(SOURCE DATA):
————

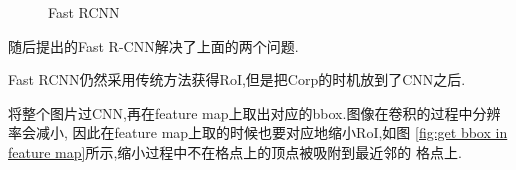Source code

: \begin{figure}[htbp]
    \centering
    \caption{Fast RCNN}
\end{figure}

随后提出的Fast R-CNN解决了上面的两个问题.

Fast RCNN仍然采用传统方法获得RoI,但是把Corp的时机放到了CNN之后.

将整个图片过CNN,再在feature map上取出对应的bbox.图像在卷积的过程中分辨率会减小,
因此在feature map上取的时候也要对应地缩小RoI,如图
\ref{fig:get bbox in feature map}所示,缩小过程中不在格点上的顶点被吸附到最近邻的
格点上.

————

Write the listing above out again exactly, dropping each image.

(ANSWER BOX):
Source code

: \begin{figure}[htbp]
    \centering
    \caption{Fast RCNN}
\end{figure}

随后提出的Fast R-CNN解决了上面的两个问题.

Fast RCNN仍然采用传统方法获得RoI,但是把Corp的时机放到了CNN之后.

将整个图片过CNN,再在feature map上取出对应的bbox.图像在卷积的过程中分辨率会减小,
因此在feature map上取的时候也要对应地缩小RoI,如图
\ref{fig:get bbox in feature map}所示,缩小过程中不在格点上的顶点被吸附到最近邻的
格点上.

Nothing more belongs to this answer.